Records from a data source:

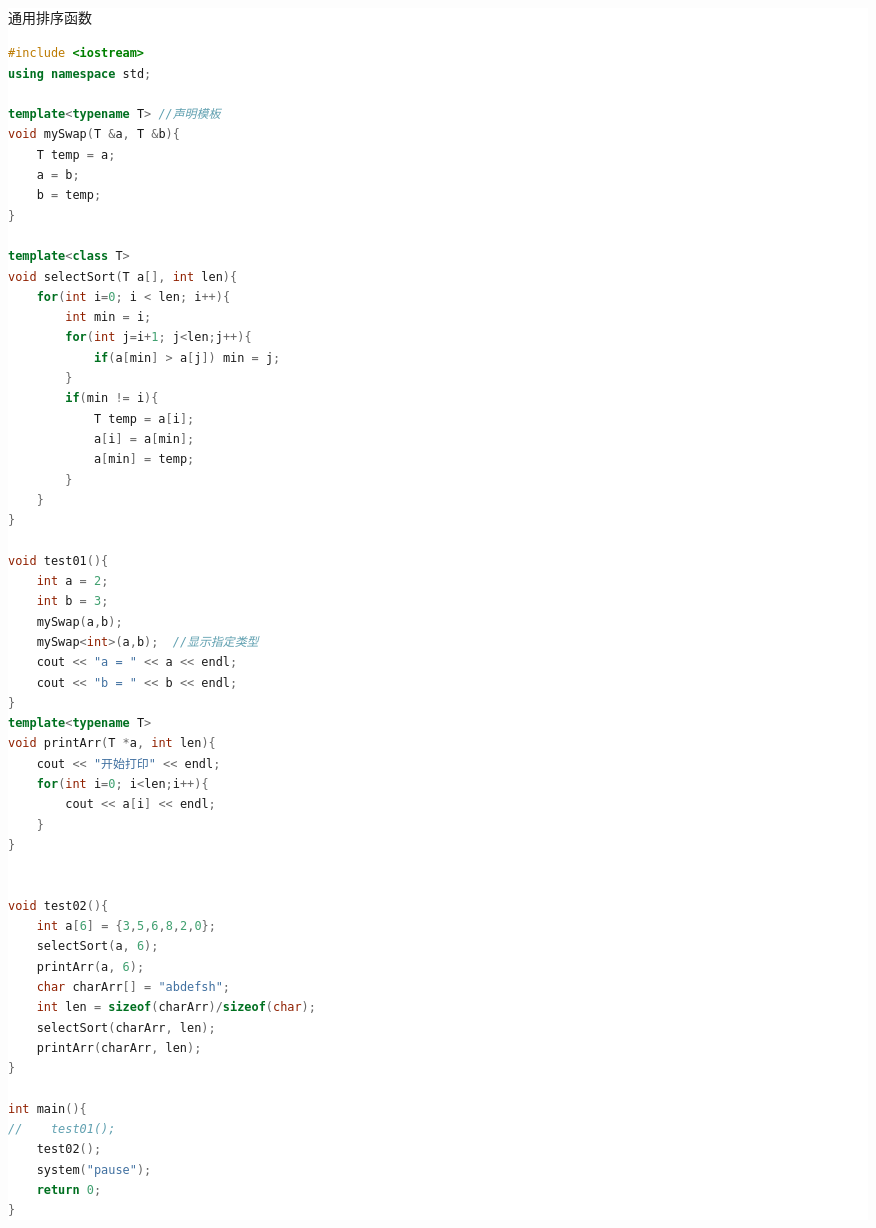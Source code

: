 通用排序函数

```c++
#include <iostream>
using namespace std;

template<typename T> //声明模板
void mySwap(T &a, T &b){
    T temp = a;
    a = b;
    b = temp;
}

template<class T>
void selectSort(T a[], int len){
    for(int i=0; i < len; i++){
        int min = i;
        for(int j=i+1; j<len;j++){
            if(a[min] > a[j]) min = j;
        }
        if(min != i){
            T temp = a[i];
            a[i] = a[min];
            a[min] = temp;
        }
    }
}

void test01(){
    int a = 2;
    int b = 3;
    mySwap(a,b);
    mySwap<int>(a,b);  //显示指定类型
    cout << "a = " << a << endl;
    cout << "b = " << b << endl;
}
template<typename T>
void printArr(T *a, int len){
    cout << "开始打印" << endl;
    for(int i=0; i<len;i++){
        cout << a[i] << endl;
    }
}


void test02(){
    int a[6] = {3,5,6,8,2,0};
    selectSort(a, 6);
    printArr(a, 6);
    char charArr[] = "abdefsh";
    int len = sizeof(charArr)/sizeof(char);
    selectSort(charArr, len);
    printArr(charArr, len);
}

int main(){
//    test01();
    test02();
    system("pause");
    return 0;
}
```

YOUR ASSIGNMENT -
The answer must consist of every line from the records above that holds "mySwap".

YOUR SOLUTION -
void mySwap(T &a, T &b){
    mySwap(a,b);
    mySwap<int>(a,b);  //显示指定类型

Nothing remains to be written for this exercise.